De plus, en cas de dommage, il ne s'enflamme pas, ce qui rend ce nouveau matériau adapté aux applications où la sécurité est essentielle. Son utilisation à haute température et sa capacité de recharge rapide le rendent également adapté aux applications à forte capacité comme les véhicules électriques.
« L’application de ce matériau est prometteuse pour le développement de batteries révolutionnaires capables de fonctionner dans une large gamme de températures, des plus basses aux plus élevées. »
– Professeur Fujimoto
Entre-temps, à la fin de l’année dernière, des chercheurs de l’Université métropolitaine d’Osaka ont développé Na2.25TaCl4.75O1.25 comme nouvel électrolyte solide.
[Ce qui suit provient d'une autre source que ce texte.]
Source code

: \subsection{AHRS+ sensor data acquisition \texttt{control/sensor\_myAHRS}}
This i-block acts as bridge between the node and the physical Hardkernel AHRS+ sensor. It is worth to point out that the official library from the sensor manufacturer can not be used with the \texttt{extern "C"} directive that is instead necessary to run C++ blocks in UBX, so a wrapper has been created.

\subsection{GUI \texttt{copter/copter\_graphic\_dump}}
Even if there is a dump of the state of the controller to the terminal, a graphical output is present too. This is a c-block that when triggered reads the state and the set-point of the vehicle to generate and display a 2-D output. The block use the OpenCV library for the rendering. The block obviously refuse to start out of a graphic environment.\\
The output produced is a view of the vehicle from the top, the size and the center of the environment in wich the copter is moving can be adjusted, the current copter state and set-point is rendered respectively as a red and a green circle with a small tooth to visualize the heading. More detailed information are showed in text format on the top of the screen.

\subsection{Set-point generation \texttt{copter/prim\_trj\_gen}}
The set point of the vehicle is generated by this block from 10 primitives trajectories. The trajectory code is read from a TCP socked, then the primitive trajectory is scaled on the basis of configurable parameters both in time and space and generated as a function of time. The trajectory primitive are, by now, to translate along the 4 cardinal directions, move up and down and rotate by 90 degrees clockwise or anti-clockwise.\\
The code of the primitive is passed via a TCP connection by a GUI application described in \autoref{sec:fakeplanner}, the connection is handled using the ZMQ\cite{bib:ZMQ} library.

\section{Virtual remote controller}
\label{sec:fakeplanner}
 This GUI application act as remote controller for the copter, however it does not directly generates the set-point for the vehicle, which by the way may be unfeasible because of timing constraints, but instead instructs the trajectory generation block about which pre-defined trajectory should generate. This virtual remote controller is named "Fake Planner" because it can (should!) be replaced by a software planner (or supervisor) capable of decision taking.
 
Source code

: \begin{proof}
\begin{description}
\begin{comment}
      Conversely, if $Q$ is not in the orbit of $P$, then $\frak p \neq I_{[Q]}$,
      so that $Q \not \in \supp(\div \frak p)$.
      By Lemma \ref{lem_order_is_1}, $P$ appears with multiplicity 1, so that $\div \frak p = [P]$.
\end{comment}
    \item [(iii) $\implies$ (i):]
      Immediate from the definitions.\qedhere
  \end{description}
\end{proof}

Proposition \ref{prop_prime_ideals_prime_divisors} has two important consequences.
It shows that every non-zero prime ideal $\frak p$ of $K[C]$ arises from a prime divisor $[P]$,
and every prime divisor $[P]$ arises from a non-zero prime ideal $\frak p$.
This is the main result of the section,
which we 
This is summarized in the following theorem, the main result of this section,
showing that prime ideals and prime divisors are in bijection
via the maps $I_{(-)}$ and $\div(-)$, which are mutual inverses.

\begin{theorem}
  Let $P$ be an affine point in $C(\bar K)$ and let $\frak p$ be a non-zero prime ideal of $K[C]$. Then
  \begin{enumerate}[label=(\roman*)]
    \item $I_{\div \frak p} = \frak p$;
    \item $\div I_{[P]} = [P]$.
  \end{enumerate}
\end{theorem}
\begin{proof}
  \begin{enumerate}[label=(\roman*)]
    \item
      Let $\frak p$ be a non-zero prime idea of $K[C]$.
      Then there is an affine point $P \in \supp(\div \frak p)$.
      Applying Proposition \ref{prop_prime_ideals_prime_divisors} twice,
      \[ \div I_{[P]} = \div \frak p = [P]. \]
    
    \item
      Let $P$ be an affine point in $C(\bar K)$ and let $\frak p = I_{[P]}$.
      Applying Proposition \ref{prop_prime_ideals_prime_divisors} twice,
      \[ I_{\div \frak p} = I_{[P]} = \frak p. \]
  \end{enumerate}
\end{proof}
Les chercheurs avaient précédemment développé l'électrolyte solide NaTaCl6, une combinaison de chlorure de sodium et de chlorure de tantale. Cette fois, l'équipe y a ajouté du pentoxyde de tantale (Ta2O5), ce qui leur a permis d'obtenir une conductivité élevée à température ambiante.
Il présente également une formabilité élevée ainsi qu'une stabilité électrochimique supérieure à celle des chlorures conventionnels.
« Les résultats de cette recherche devraient apporter une contribution significative au développement d'électrolytes solides composites, en plus des électrolytes solides en verre et en cristal qui ont été développés à ce jour. »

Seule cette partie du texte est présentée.